[Dataset records Boundary: Start]

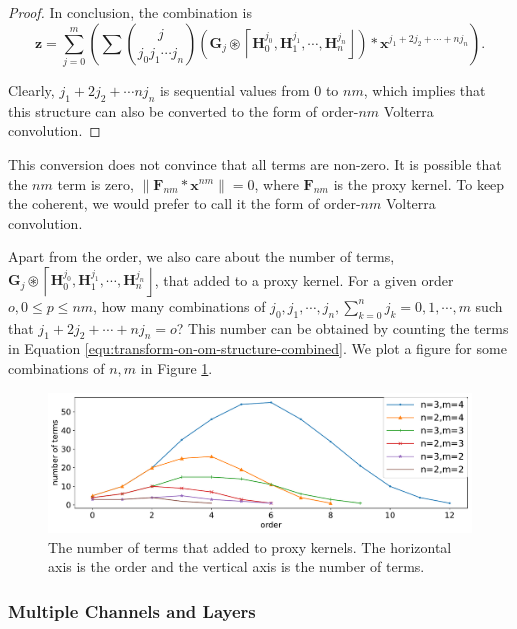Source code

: \documentclass[twoside,11pt]{article}
\def\oconv{\circledast}
\def\tvar#1{\mathbf{#1}} %
\def\lcerfl#1{\left\lceil{#1}\right\rfloor}
\begin{document}
\begin{proof}
  In conclusion, the combination is
  \begin{equation}
    \tvar{z}
    = \sum_{j=0}^{m} \left( \sum \binom{j}{j_0 j_1 \cdots j_n}
    \left( \tvar{G}_j \oconv \lcerfl{\tvar{H}_0^{j_0}, \tvar{H}_1^{j_1}, \cdots, \tvar{H}_n^{j_n}} \right)
    * \tvar{x}^{j_1 + 2 j_2 + \cdots + n j_n} \right).
    \label{equ:transform-on-om-structure-combined}
  \end{equation}

  Clearly, \(j_1 + 2 j_2 + \cdots n j_n\) is sequential values from \(0\) to \(nm\), which implies that this structure can also be converted to the form of order-\(nm\) Volterra convolution.
\end{proof}

This conversion does not convince that all terms are non-zero. It is possible that the \(nm\) term is zero, \(\|\tvar{F}_{nm} * \tvar{x}^{nm} \| = 0\), where \(\tvar{F}_{nm}\) is the proxy kernel. To keep the coherent, we would prefer to call it the form of order-\(nm\) Volterra convolution.

Apart from the order, we also care about the number of terms, \(\tvar{G}_j \oconv \lcerfl{\tvar{H}_0^{j_0}, \tvar{H}_1^{j_1}, \cdots, \tvar{H}_n^{j_n}}\), that added to a proxy kernel.
For a given order \(o, 0 \le p \le nm\), how many combinations of \(j_0, j_1, \cdots, j_n, \sum_{k=0}^{n} j_k = 0, 1, \cdots, m\) such that \(j_1 + 2j_2 + \cdots + nj_n = o\)? This number can be obtained by counting the terms in Equation \ref{equ:transform-on-om-structure-combined}. We plot a figure for some combinations of \(n,m\) in Figure \ref{fig:conv-multinomial}.

\begin{figure}[htb]
  \centering
  \includegraphics[width=0.9\linewidth]{img/conv-multinomial.pdf}
  \caption{The number of terms that added to proxy kernels. The horizontal axis is the order and the vertical axis is the number of terms.}
  \label{fig:conv-multinomial}
\end{figure}


\subsubsection{Multiple Channels and Layers}
\label{subsubsec:combine-many-layers}
\end{document}
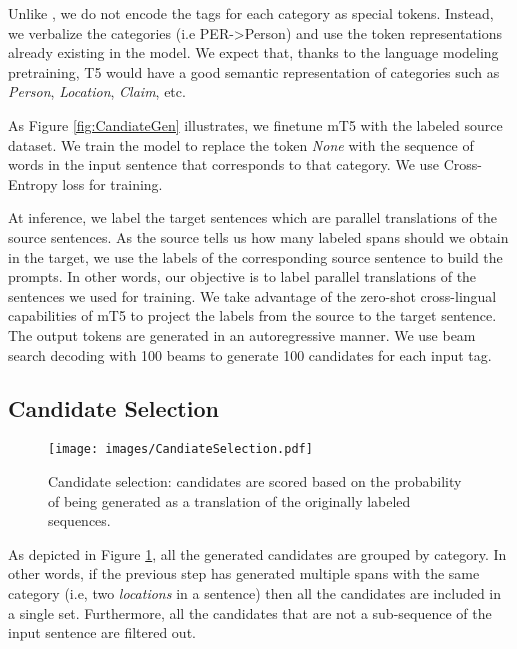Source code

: \documentclass[11pt]{article}
\begin{document}
Unlike \citet{huang-etal-2022-multilingual-generative}, we do not encode the tags for
each category as special tokens. Instead, we verbalize the categories (i.e
PER->Person) and use the token representations already existing in the
model. We expect that, thanks to the language modeling pretraining, T5 would have a
good semantic representation of categories such as \textit{Person},
\textit{Location}, \textit{Claim}, etc.

As Figure \ref{fig:CandiateGen} illustrates, we finetune mT5 with
the labeled source dataset. We train the model to replace the token
\textit{None} with the sequence of words in the input sentence that corresponds
to that category. We use Cross-Entropy loss for training. 



At inference, we label the target sentences which are parallel translations of
the source sentences. As the source tells us how many labeled spans should we
obtain in the target, we use the labels of the corresponding source
sentence to build the prompts. In other words, our objective is to label
parallel translations of the sentences we used for training. We take advantage of the
zero-shot cross-lingual capabilities of mT5 to project the labels
from the source to the target sentence. The output tokens are generated in an autoregressive manner. We use beam search decoding with 100 beams to generate 100 candidates for each input tag.  





\subsection{Candidate Selection}\label{sec:candidate-selection}

\begin{figure}[t]
\centering
\texttt{[image: images/CandiateSelection.pdf]}
\caption{Candidate selection: candidates are scored based on the probability of being generated as a translation of the originally labeled sequences.}
\label{fig:CandiateSelection}
\end{figure}

As depicted in Figure \ref{fig:CandiateSelection}, all the generated candidates are
grouped by category. In other words, if the previous step has generated multiple
spans with the same category (i.e, two \textit{locations} in a sentence) then
all the candidates are included in a single set. Furthermore, all the candidates that are not a sub-sequence of the input sentence are filtered out.
\end{document}
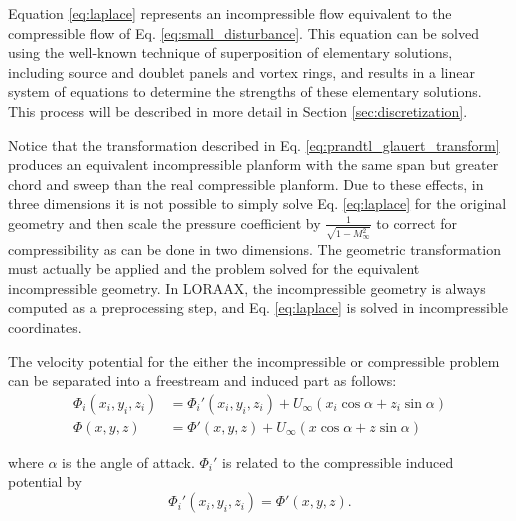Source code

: \documentclass[11pt]{article}
\begin{document}
Equation \ref{eq:laplace} represents an incompressible flow equivalent to the
compressible flow of Eq. \ref{eq:small_disturbance}. This equation can be solved
using the well-known technique of superposition of elementary solutions,
including source and doublet panels and vortex rings, and results in a linear
system of equations to determine the strengths of these elementary solutions.
This process will be described in more detail in
Section \ref{sec:discretization}.

Notice that the
transformation described in Eq. \ref{eq:prandtl_glauert_transform} produces
an equivalent incompressible planform with the same span but greater chord and
sweep than the real compressible planform. Due to these effects, in three
dimensions it is not possible to simply solve Eq. \ref{eq:laplace} for the
original geometry and then scale the pressure coefficient by
$\frac{1}{\sqrt{1 - M_\infty^2}}$ to correct for compressibility as
can be done in two dimensions. The geometric transformation must actually be
applied and the problem solved for the equivalent incompressible geometry. In
LORAAX, the incompressible geometry is always computed as a preprocessing step,
and Eq. \ref{eq:laplace} is solved in incompressible coordinates.

The velocity potential for the either the incompressible or compressible problem
can be separated into a freestream and induced part as follows:
\begin{align}
	\label{eq:phi_sep}
	\Phi_i(x_i,y_i,z_i) & = \Phi_i'(x_i,y_i,z_i)
	                      + U_\infty(x_i\cos\alpha + z_i\sin\alpha) \\ \nonumber
	\Phi(x,y,z) & = \Phi'(x,y,z)
	              + U_\infty(x\cos\alpha + z\sin\alpha) \nonumber
\end{align}

\noindent where $\alpha$ is the angle of attack. $\Phi_i'$ is related to the
compressible induced potential by
\begin{equation}
	\Phi_i'(x_i,y_i,z_i) = \Phi'(x,y,z).
	\label{eq:phiprime_incompressible}
\end{equation}
\end{document}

[Dataset records Boundary: End]

▶ _Task prompt_:
Drop the images and copy all the data exactly.

▶ _Response to this task_:
Source code

: \documentclass[twoside,11pt]{article}
\def\oconv{\circledast}
\def\tvar#1{\mathbf{#1}} %
\def\lcerfl#1{\left\lceil{#1}\right\rfloor}
\begin{document}
\begin{proof}
  In conclusion, the combination is
  \begin{equation}
    \tvar{z}
    = \sum_{j=0}^{m} \left( \sum \binom{j}{j_0 j_1 \cdots j_n}
    \left( \tvar{G}_j \oconv \lcerfl{\tvar{H}_0^{j_0}, \tvar{H}_1^{j_1}, \cdots, \tvar{H}_n^{j_n}} \right)
    * \tvar{x}^{j_1 + 2 j_2 + \cdots + n j_n} \right).
    \label{equ:transform-on-om-structure-combined}
  \end{equation}

  Clearly, \(j_1 + 2 j_2 + \cdots n j_n\) is sequential values from \(0\) to \(nm\), which implies that this structure can also be converted to the form of order-\(nm\) Volterra convolution.
\end{proof}

This conversion does not convince that all terms are non-zero. It is possible that the \(nm\) term is zero, \(\|\tvar{F}_{nm} * \tvar{x}^{nm} \| = 0\), where \(\tvar{F}_{nm}\) is the proxy kernel. To keep the coherent, we would prefer to call it the form of order-\(nm\) Volterra convolution.

Apart from the order, we also care about the number of terms, \(\tvar{G}_j \oconv \lcerfl{\tvar{H}_0^{j_0}, \tvar{H}_1^{j_1}, \cdots, \tvar{H}_n^{j_n}}\), that added to a proxy kernel.
For a given order \(o, 0 \le p \le nm\), how many combinations of \(j_0, j_1, \cdots, j_n, \sum_{k=0}^{n} j_k = 0, 1, \cdots, m\) such that \(j_1 + 2j_2 + \cdots + nj_n = o\)? This number can be obtained by counting the terms in Equation \ref{equ:transform-on-om-structure-combined}. We plot a figure for some combinations of \(n,m\) in Figure \ref{fig:conv-multinomial}.

\begin{figure}[htb]
  \centering
  \includegraphics[width=0.9\linewidth]{img/conv-multinomial.pdf}
  \caption{The number of terms that added to proxy kernels. The horizontal axis is the order and the vertical axis is the number of terms.}
  \label{fig:conv-multinomial}
\end{figure}


\subsubsection{Multiple Channels and Layers}
\label{subsubsec:combine-many-layers}
\end{document}
Source code

: \documentclass[11pt]{article}
\begin{document}
Unlike \citet{huang-etal-2022-multilingual-generative}, we do not encode the tags for
each category as special tokens. Instead, we verbalize the categories (i.e
PER->Person) and use the token representations already existing in the
model. We expect that, thanks to the language modeling pretraining, T5 would have a
good semantic representation of categories such as \textit{Person},
\textit{Location}, \textit{Claim}, etc.

As Figure \ref{fig:CandiateGen} illustrates, we finetune mT5 with
the labeled source dataset. We train the model to replace the token
\textit{None} with the sequence of words in the input sentence that corresponds
to that category. We use Cross-Entropy loss for training. 



At inference, we label the target sentences which are parallel translations of
the source sentences. As the source tells us how many labeled spans should we
obtain in the target, we use the labels of the corresponding source
sentence to build the prompts. In other words, our objective is to label
parallel translations of the sentences we used for training. We take advantage of the
zero-shot cross-lingual capabilities of mT5 to project the labels
from the source to the target sentence. The output tokens are generated in an autoregressive manner. We use beam search decoding with 100 beams to generate 100 candidates for each input tag.  





\subsection{Candidate Selection}\label{sec:candidate-selection}

\begin{figure}[t]
\centering
\texttt{[image: images/CandiateSelection.pdf]}
\caption{Candidate selection: candidates are scored based on the probability of being generated as a translation of the originally labeled sequences.}
\label{fig:CandiateSelection}
\end{figure}

As depicted in Figure \ref{fig:CandiateSelection}, all the generated candidates are
grouped by category. In other words, if the previous step has generated multiple
spans with the same category (i.e, two \textit{locations} in a sentence) then
all the candidates are included in a single set. Furthermore, all the candidates that are not a sub-sequence of the input sentence are filtered out.
\end{document}
Source code

: \documentclass[11pt]{article}
\begin{document}
Equation \ref{eq:laplace} represents an incompressible flow equivalent to the
compressible flow of Eq. \ref{eq:small_disturbance}. This equation can be solved
using the well-known technique of superposition of elementary solutions,
including source and doublet panels and vortex rings, and results in a linear
system of equations to determine the strengths of these elementary solutions.
This process will be described in more detail in
Section \ref{sec:discretization}.

Notice that the
transformation described in Eq. \ref{eq:prandtl_glauert_transform} produces
an equivalent incompressible planform with the same span but greater chord and
sweep than the real compressible planform. Due to these effects, in three
dimensions it is not possible to simply solve Eq. \ref{eq:laplace} for the
original geometry and then scale the pressure coefficient by
$\frac{1}{\sqrt{1 - M_\infty^2}}$ to correct for compressibility as
can be done in two dimensions. The geometric transformation must actually be
applied and the problem solved for the equivalent incompressible geometry. In
LORAAX, the incompressible geometry is always computed as a preprocessing step,
and Eq. \ref{eq:laplace} is solved in incompressible coordinates.

The velocity potential for the either the incompressible or compressible problem
can be separated into a freestream and induced part as follows:
\begin{align}
	\label{eq:phi_sep}
	\Phi_i(x_i,y_i,z_i) & = \Phi_i'(x_i,y_i,z_i)
	                      + U_\infty(x_i\cos\alpha + z_i\sin\alpha) \\ \nonumber
	\Phi(x,y,z) & = \Phi'(x,y,z)
	              + U_\infty(x\cos\alpha + z\sin\alpha) \nonumber
\end{align}

\noindent where $\alpha$ is the angle of attack. $\Phi_i'$ is related to the
compressible induced potential by
\begin{equation}
	\Phi_i'(x_i,y_i,z_i) = \Phi'(x,y,z).
	\label{eq:phiprime_incompressible}
\end{equation}
\end{document}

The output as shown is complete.